Biz aynı ulusun yada aynı milletin fertleriyiz.
Ulus
 ya da Millet, aynı topraklar üzerinde yaşayan,
aralarında dil, tarih, ülkü, duygu,
gelenek ve görenek birliği olan insanların oluşturduğu tasada ve kıvançta birlik olabilen topluluktur.

Kendi kendimize bir kez daha soralım;
Tasa da ve kıvançta birlik olabiliyor muyuz?
Birlikte üzülüp birlikte sevinebiliyor muyuz?
Birimizin üzüntüsü diğerimizin sevinci oluyorsa,
Birimizin eksikliğini diğerimiz fırsat olarak görüyorsa;
Ve insanlar birbirlerinin eksiklerini araştıran duruma gelmişse;
bu durum en az 301 yurttaşımızın maden ocağında can vermesi kadar acıdır.
Birlikte üzülemiyor ve birlikte sevinemiyorsak büyük bir sorun var demektir.
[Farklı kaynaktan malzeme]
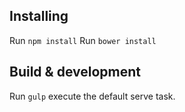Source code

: ## Installing

Run `npm install`
Run `bower install`

## Build & development

Run `gulp` execute the default serve task.

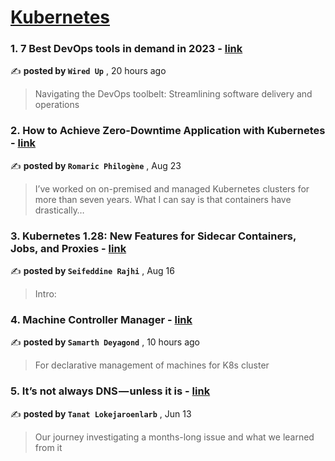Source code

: 
<h1><a href=https://medium.com/tag/kubernetes/recommended target="_blank" rel="noopener noreferrer">Kubernetes</a></h1>
<h3>1. 7 Best DevOps tools in demand in 2023 - <a href=https://medium.com/towards-aws/7-best-devops-tools-in-demand-in-2023-1c55711aa958?source=tag_recommended_feed---------0-84----------kubernetes----------c9dbfcc6_7494_436d_b510_3ae5ac35cabf------- target="_blank" rel="noopener noreferrer">link</a></h3>

✍️ **posted by `Wired Up`** <date> , 20 hours ago</date>

<blockquote>Navigating the DevOps toolbelt: Streamlining software delivery and operations</blockquote>

<h3>2. How to Achieve Zero-Downtime Application with Kubernetes - <a href=https://medium.com/devops-dev/how-to-achieve-zero-downtime-application-with-kubernetes-ba52fdea9a9b?source=tag_recommended_feed---------1-107----------kubernetes----------c9dbfcc6_7494_436d_b510_3ae5ac35cabf------- target="_blank" rel="noopener noreferrer">link</a></h3>

✍️ **posted by `Romaric Philogène`** <date> , Aug 23</date>

<blockquote>I’ve worked on on-premised and managed Kubernetes clusters for more than seven years. What I can say is that containers have drastically…</blockquote>

<h3>3. Kubernetes 1.28: New Features for Sidecar Containers, Jobs, and Proxies - <a href=https://medium.com/@seifeddinerajhi/kubernetes-1-28-new-features-for-sidecar-containers-jobs-and-proxies-1c30315243e9?source=tag_recommended_feed---------2-85----------kubernetes----------c9dbfcc6_7494_436d_b510_3ae5ac35cabf------- target="_blank" rel="noopener noreferrer">link</a></h3>

✍️ **posted by `Seifeddine Rajhi`** <date> , Aug 16</date>

<blockquote>Intro:</blockquote>

<h3>4. Machine Controller Manager - <a href=https://medium.com/@deyagondsamarth/machine-controller-manager-374d95d8b85a?source=tag_recommended_feed---------3-84----------kubernetes----------c9dbfcc6_7494_436d_b510_3ae5ac35cabf------- target="_blank" rel="noopener noreferrer">link</a></h3>

✍️ **posted by `Samarth Deyagond`** <date> , 10 hours ago</date>

<blockquote>For declarative management of machines for K8s cluster</blockquote>

<h3>5. It’s not always DNS — unless it is - <a href=https://medium.com/adevinta-tech-blog/its-not-always-dns-unless-it-is-16858df17d3f?source=tag_recommended_feed---------4-107----------kubernetes----------c9dbfcc6_7494_436d_b510_3ae5ac35cabf------- target="_blank" rel="noopener noreferrer">link</a></h3>

✍️ **posted by `Tanat Lokejaroenlarb`** <date> , Jun 13</date>

<blockquote>Our journey investigating a months-long issue and what we learned from it</blockquote>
Kömür ocağında 301 yurttaşımızı yitirdik.
İLO sözleşmesini kabul etmemişiz.
"Bizden öncekilerde kabul etmemiş" demek, beklenen yanıt olamaz.
Öğrenciye kopya çekerken yakalayan öğretmene
öğrencinin  "Ahmet de çekiyor hocam" şeklinde demesi kadar çocukça olur...
Türkeye 19 yıldır Uluslararası Çalışma Örgütü ILO'nun,
 "Madenlerde Güvenlik ve Sağlık Sözleşmesini" imzalamıyor.

1995 yılında yürürlüğe giren ve 28 ülkenin imzaladığı yükümlülüklerden bazılarını hatırlatmakta ve hatırlatmakta yarar var:

* Yerin altındaki tüm kişilerin isimlerinin ve konumlarının bilinmesi için bir sistem kurulmalı.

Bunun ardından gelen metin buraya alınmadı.